Um dos temas principais do livro aparece já no capítulo um, dissolvido em duas frases: “somos bons homens”, e “não há inocentes”. O protagonista tem de si a imagem de um homem normal, mas também tem cargo de consciência por não se ter rebelado contra do regime, por ter tido medo da intimidadora presença da PIDE, por ter colaborado. A ideia que se transmite é que baixo dum regime totalitário todos viram cúmplices.

O vocabulário do romance é extraordinariamente amplo. A narração é em primeira pessoa e presente, sem maiúsculas, nem aspas ou qualquer signo para distinguir os diálogos, nem pontos de interrogação ou exclamação para distinguir as perguntas e exclamações. O estilo logra produzir a confusão pretendida pelo autor: o leitor não tem certeza de quais frases são descrições da ação, quais são diálogos duma personagem, quais são diálogos de outra, e quais são apenas pensamentos do protagonista. Vemos dois exemplos:

-Página 24: “não há inocentes. o senhor, se não se importa, vai ver como está a minha mulher, já cá entrámos há duas horas e para uma má disposição depois do lanche começa a parecer-me muito tempo. tenha calma, senhor, tenha calma, isto por aqui anda pelas horas de deus.”. Depois de ler estas três fases, viemos a achar que a primeira é provavelmente um pensamento do protagonista, e a segunda e a terceira são um diálogo entre o protagonista e outra personagem.

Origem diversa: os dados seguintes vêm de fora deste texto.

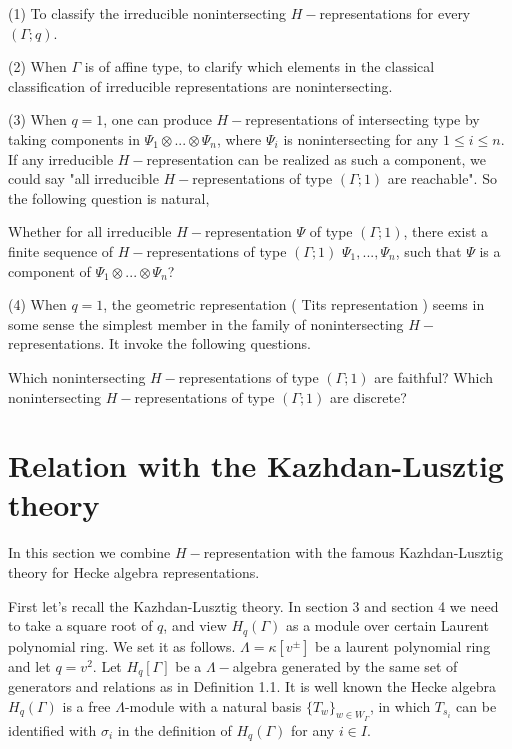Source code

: \def\CTEXPreproc{Created by ctex v0.2.12, don't edit!}\documentclass[11pt]{article}
\begin{document}
\noindent(1) To classify the irreducible nonintersecting  $H-$representations for every $(\Gamma;q)$.

\noindent(2) When $\Gamma$ is of affine type, to clarify which elements in the classical classification of irreducible representations are nonintersecting.

\noindent(3) When $q=1$, one can produce $H-$representations of intersecting type by taking components in $\Psi_1 \otimes ...\otimes \Psi_n  $, where $\Psi_i$ is nonintersecting for any $1\leq i\leq n$. If any irreducible $H-$representation can be realized as such a component, we could say "all irreducible $H-$representations of type $(\Gamma;1)$ are reachable". So the following question is natural,

Whether for all irreducible $H-$representation $\Psi$ of type $(\Gamma;1)$, there exist a finite sequence of $H-$representations of
type $(\Gamma;1)$ $\Psi_1 ,..., \Psi_n$, such that $\Psi$ is a component of $ \Psi_1 \otimes ...\otimes \Psi_n $?

\noindent(4) When $q=1$, the geometric representation ( Tits representation  ) seems in some sense the simplest member in the family of nonintersecting $H-$representations. It invoke the following questions.

Which nonintersecting $H-$representations of type $(\Gamma ;1)$ are faithful?
Which nonintersecting $H-$representations of type $(\Gamma ;1)$ are discrete?





















 \section{Relation with the Kazhdan-Lusztig theory}
  In this section we combine $H-$representation with the famous  Kazhdan-Lusztig theory for Hecke algebra representations.

  First let's recall the Kazhdan-Lusztig theory. In section 3 and section 4 we need to take a square root of $q$, and view $H_q (\Gamma)$ as a module over certain Laurent polynomial ring. We set it as follows. $\Lambda= \kappa[ v^{\pm} ]$ be a laurent polynomial ring and let $q=v^2$. Let $H_q [\Gamma]$ be a $\Lambda-$algebra generated by the same set of generators and relations as in Definition 1.1. It is well known the Hecke algebra $H_{q}(\Gamma) $ is a free $\Lambda$-module with a natural basis $\{  T_{w} \}_{w\in W_{\Gamma}}$, in which $T_{s_i }$ can be identified with $ \sigma_i $ in the definition of $H_q (\Gamma)$ for any $i\in I$.
\end{document}
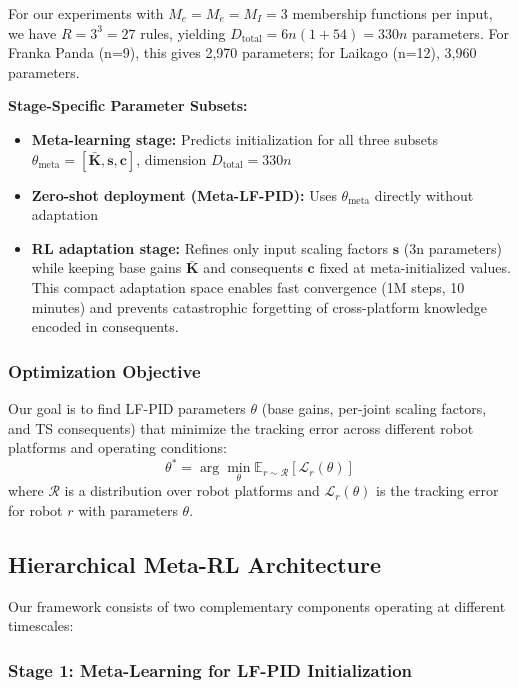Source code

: \documentclass[a4paper]{cas-sc}
\begin{document}
For our experiments with $M_e=M_{\dot e}=M_I=3$ membership functions per input, we have $R = 3^3 = 27$ rules, yielding $D_{\text{total}} = 6n(1+54) = 330n$ parameters. For Franka Panda (n=9), this gives 2,970 parameters; for Laikago (n=12), 3,960 parameters.

\textbf{Stage-Specific Parameter Subsets:}
\begin{itemize}[leftmargin=*, itemsep=2pt]
    \item \textbf{Meta-learning stage:} Predicts initialization for all three subsets $\theta_{\text{meta}} = [\bar{\bm{K}}, \bm{s}, \bm{c}]$, dimension $D_{\text{total}} = 330n$
    \item \textbf{Zero-shot deployment (Meta-LF-PID):} Uses $\theta_{\text{meta}}$ directly without adaptation
    \item \textbf{RL adaptation stage:} Refines only input scaling factors $\bm{s}$ (3n parameters) while keeping base gains $\bar{\bm{K}}$ and consequents $\bm{c}$ fixed at meta-initialized values. This compact adaptation space enables fast convergence (1M steps, 10 minutes) and prevents catastrophic forgetting of cross-platform knowledge encoded in consequents.
\end{itemize}

\subsubsection{Optimization Objective}

Our goal is to find LF-PID parameters $\theta$ (base gains, per-joint scaling factors, and TS consequents) that minimize the tracking error across different robot platforms and operating conditions:
\begin{equation}
    \theta^* = \arg\min_{\theta} \mathbb{E}_{r \sim \mathcal{R}} \left[ \mathcal{L}_r(\theta) \right]
\end{equation}
where $\mathcal{R}$ is a distribution over robot platforms and $\mathcal{L}_r(\theta)$ is the tracking error for robot $r$ with parameters $\theta$.

\subsection{Hierarchical Meta-RL Architecture}

Our framework consists of two complementary components operating at different timescales:

\subsubsection{Stage 1: Meta-Learning for LF-PID Initialization}
\end{document}

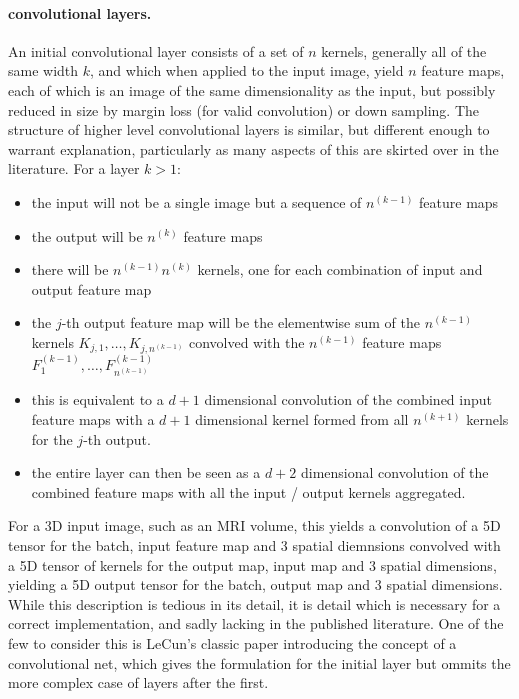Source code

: \documentclass[msc]{infthesis}
\begin{document}
\paragraph*{convolutional layers.}
%
An initial convolutional layer consists of a set of \(n\) kernels, generally all of the same
width \(k\), and which when applied to the input image, yield \(n\) feature maps, each of which
is an image of the same dimensionality as the input, but possibly reduced in size by margin loss
(for valid convolution) or down sampling.  The structure of higher level convolutional layers is
similar, but different enough to warrant explanation, particularly as many aspects of this are
skirted over in the literature.  For a layer \(k > 1\):
%
\begin{itemize}
\item the input will not be a single image but a sequence of \(n^{(k-1)}\) feature maps
\item the output will be \(n^{(k)}\) feature maps 
\item there will be \(n^{(k-1)} n^{(k)}\) kernels, one for each combination of input and output
  feature map
\item the \(j\)-th output feature map will be the elementwise sum of the \(n^{(k-1)}\) kernels \(K_{j, 1},
  \ldots, K_{j, n^{(k-1)}}\) convolved with the \(n^{(k-1)}\) feature maps \(F_{1}^{(k-1)}, \ldots,
  F_{n^{(k-1)}}^{(k-1)}\)
\item this is equivalent to a \(d+1\) dimensional convolution of the combined input feature maps
  with a \(d+1\) dimensional kernel formed from all \(n^{(k+1)}\) kernels for the \(j\)-th output.
\item the entire layer can then be seen as a \(d+2\) dimensional convolution of the combined
  feature maps with all the input / output kernels aggregated.
\end{itemize}
For a 3D input image, such as an MRI volume, this yields a convolution of a 5D tensor for the
batch, input feature map and 3 spatial diemnsions convolved with a 5D tensor of kernels for the
output map, input map and 3 spatial dimensions, yielding a 5D output tensor for the batch, output
map and 3 spatial dimensions.  While this description is tedious in its detail, it is detail which
is necessary for a correct implementation, and sadly lacking in the published literature.  One of
the few to consider this is LeCun's classic paper introducing the concept of a convolutional net,
which gives the formulation for the initial layer but ommits the more complex case of layers after
the first.\cite{lecun1990handwritten}
\end{document}
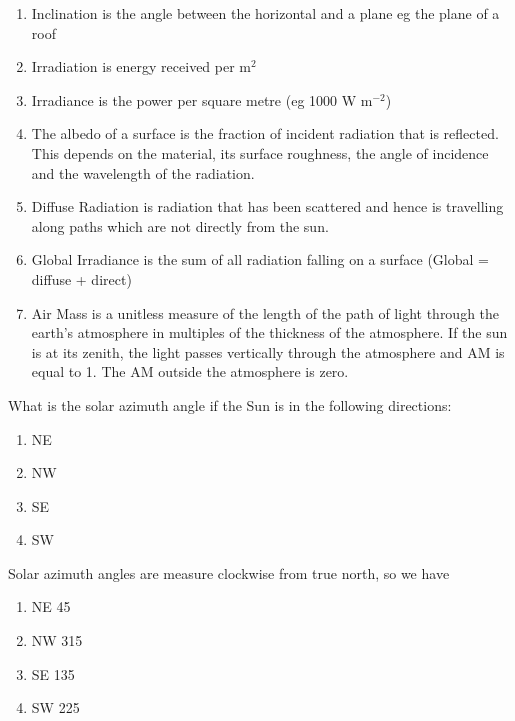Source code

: \documentclass[class=scrartcl, crop=false,parskip=half]{standalone}
\begin{document}
\begin{solution}
\begin{enumerate}[label=\alph*)]
        \item Inclination is the angle between the horizontal and a plane eg the plane of a roof
        \item Irradiation is energy received per m$^2$
        \item Irradiance is the power per square metre (eg 1000 W m$^{-2}$)
        \item The albedo of a surface is the fraction of incident radiation that is reflected. This depends on the material, its surface roughness, the angle of incidence and the wavelength of the radiation.
        \item Diffuse Radiation is radiation that has been scattered and hence is travelling along paths which are not directly from the sun.
        \item Global Irradiance is the sum of all radiation falling on a surface (Global = diffuse + direct) 
        \item Air Mass is a unitless measure of the length of the path of light through  the earth's atmosphere in multiples of the thickness of the atmosphere. If the sun is at its zenith, the light passes vertically through the atmosphere and AM is equal to 1. The AM outside the atmosphere is zero.
    \end{enumerate}
\end{solution}

\begin{question}
What is the solar azimuth angle if the Sun is in the following directions:
    \begin{enumerate}
    \item NE
    \item NW
    \item SE
    \item SW
    \end{enumerate}
\end{question}
\begin{solution}
Solar azimuth angles are measure clockwise from true north, so we have
    \begin{enumerate}
    \item NE 45\degree
    \item NW 315\degree
    \item SE 135\degree
    \item SW 225\degree
    \end{enumerate}
\end{solution}
\end{document}
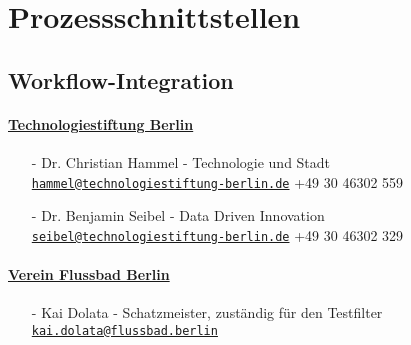 \section{Prozessschnittstellen}

\subsection{Workflow-Integration}

\paragraph{\uline{Technologiestiftung Berlin}}
\begin{itemize}
\item[-] Dr. Christian Hammel - Technologie und Stadt\newline
\href{hammel@technologiestiftung-berlin.de}{\nolinkurl{hammel@technologiestiftung-berlin.de}} \newline
		+49 30 46302 559
\item[-] Dr. Benjamin Seibel  - Data Driven Innovation\newline
		\href{seibel@technologiestiftung-berlin.de}{\nolinkurl{seibel@technologiestiftung-berlin.de}} \newline
		+49 30 46302 329
\end{itemize}

\paragraph{\uline{Verein Flussbad Berlin}}
\begin{itemize}
\item[-] Kai Dolata - Schatzmeister, zuständig für den Testfilter\newline
\href{kai.dolata@flussbad.berlin}{\nolinkurl{kai.dolata@flussbad.berlin}}
\end{itemize}
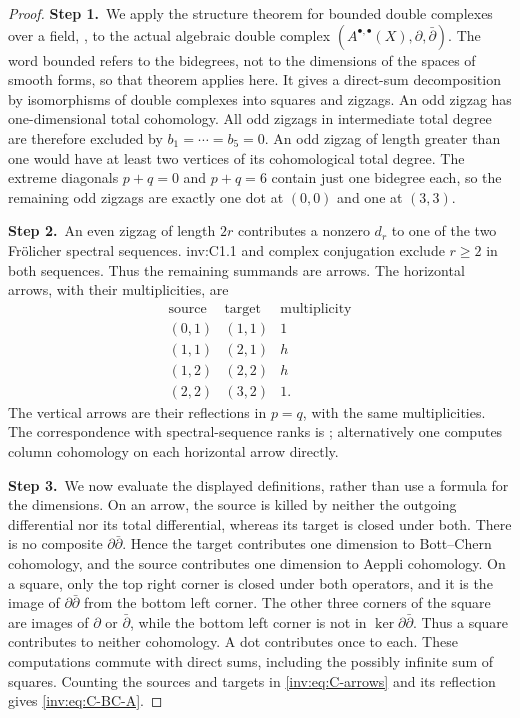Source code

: \documentclass[11pt,a4paper]{article}
\theoremstyle{plain}
\theoremstyle{definition}
\begin{document}
\begin{proof}
\par\smallskip\noindent\textbf{Step 1.}\ We apply the structure theorem for bounded double complexes over a
field, \cite[Theorem 3]{Stelzig21}, to the actual algebraic double
complex $(A^{\bullet,\bullet}(X),\partial,\bar\partial)$.
The word bounded refers to the bidegrees, not to the dimensions of the
spaces of smooth forms, so that theorem applies here.  It gives a
direct-sum decomposition by isomorphisms of double complexes into
squares and zigzags.  An odd zigzag has one-dimensional total
cohomology.  All odd zigzags in intermediate total degree are therefore
excluded by $b_1=\cdots=b_5=0$.  An odd zigzag of length greater than
one would have at least two vertices of its cohomological total degree.
The extreme diagonals $p+q=0$ and $p+q=6$ contain just one bidegree
each, so the remaining odd zigzags are exactly one dot at $(0,0)$ and
one at $(3,3)$.

\par\smallskip\noindent\textbf{Step 2.}\ An even zigzag of length $2r$ contributes a nonzero $d_r$ to one of
the two Fr\"olicher spectral sequences.  inv:C1.1 and complex conjugation
exclude $r\ge2$ in both sequences.  Thus the remaining summands are
arrows.  The horizontal arrows, with their multiplicities, are
\begin{equation}\label{inv:eq:C-arrows}
\begin{array}{c|c|r}
\text{source}&\text{target}&\text{multiplicity}\\\hline
(0,1)&(1,1)&1\\
(1,1)&(2,1)&h\\
(1,2)&(2,2)&h\\
(2,2)&(3,2)&1.
\end{array}
\end{equation}
The vertical arrows are their reflections in $p=q$, with the same
multiplicities.  The correspondence with spectral-sequence ranks is
\cite[Proposition 6(1)]{Stelzig21}; alternatively one computes
column cohomology on each horizontal arrow directly.

\par\smallskip\noindent\textbf{Step 3.}\ We now evaluate the displayed definitions, rather than use a formula
for the dimensions.  On an arrow, the source is killed by neither
the outgoing differential nor its total differential, whereas its
target is closed under both.  There is no composite
$\partial\bar\partial$.  Hence the target contributes one dimension
to Bott--Chern cohomology, and the source contributes one dimension
to Aeppli cohomology.  On a square, only the top right corner is closed
under both operators, and it is the image of
$\partial\bar\partial$ from the bottom left corner.  The other
three corners of the square are images of $\partial$ or
$\bar\partial$, while the bottom left corner is not in
$\ker\partial\bar\partial$.  Thus a square contributes to neither
cohomology.  A dot contributes once to each.  These computations
commute with direct sums, including the possibly infinite sum of
squares.  Counting the sources and targets in \eqref{inv:eq:C-arrows}
and its reflection gives \eqref{inv:eq:C-BC-A}.


\end{proof}
\end{document}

-Página 30: Um parágrafo mais comprido do que uma página começa com “sentei-me procurando distanciar-me” e finaliza com “já conhecedores do caminho das pedras que, ao fim de uma ou duas horas, nos levaria novamente ao coração um do outro com mimos e promessas de eterno amor.”. Mas no seguinte parágrafo outra personagem dá réplica; revela-se pois que o que o fluxo de pensamentos do primeiro parágrafo vira nalgum ponto indeterminável discurso falado. Se calhar é uma das razões para escolher este estilo literário: transmitir a surpresa de quem se descobre a pensar em alta voz.

Há várias brincadeiras no livro, tomando emprestadas personagens reais e fictícias:

-Nos capítulos cinco e dezassete assomam Jaime Ramos e Isaltino de Jesús, protagonistas habituais dos romances policiais de Francisco José Viegas, já conhecidos de Estudamos português: Dica do romance Um crime na exposição https://estudamosportugues.wordpress.com/2012/12/03/dica-do-romance-um-crime-na-exposicao/ . Nestes capítulos Walter Hugo Mãe recupera as maiúsculas, e imita mesmo o estilo de Viegas.

-Nos capítulos anteriores assoma também uma personagem real e ainda viva nesta altura, o futebolista peruano Teófilo Cubillas, ao que inventa-se-lhe uma relação na sua juventude com uma personagem fictícia, dona Leopoldina.

-Assoma também Fernando Pessoa, personagem real, a coincidir na sua Tabacaria com um Esteves destinado a ser imortalizado no poema “Tabacaria”; neste romance o quase anónimo Esteves toma corpo de personagem fictícia.

Uma questão fundamental nesta obra é a questão da autenticidade. Mãe, de trinta e nove anos na altura, escreve um protagonista de oitenta e quatro anos, mais do duplo. No final do livro, numa nota do autor, desvela que perdeu ao seu pai antes da terceira idade, “por isso decidi inventar uma terceira idade para nós”. Como os atores que dão voz a outros, Mãe dá voz os idosos; a questão não é verdadeiramente se é que é legítimo falar em nome de pessoas com o duplo de idade, senão se o resultado é coerente e credível. E acho que é; Mãe faz um grande trabalho de pôr-se nos sapatos dum idoso.

Conclusão: Uma obra extraordinária na que o autor da voz a um homem no final da sua vida, a refletir sobre o que ele foi e o que ele teve de ser, um juízo sobre a vida inteira.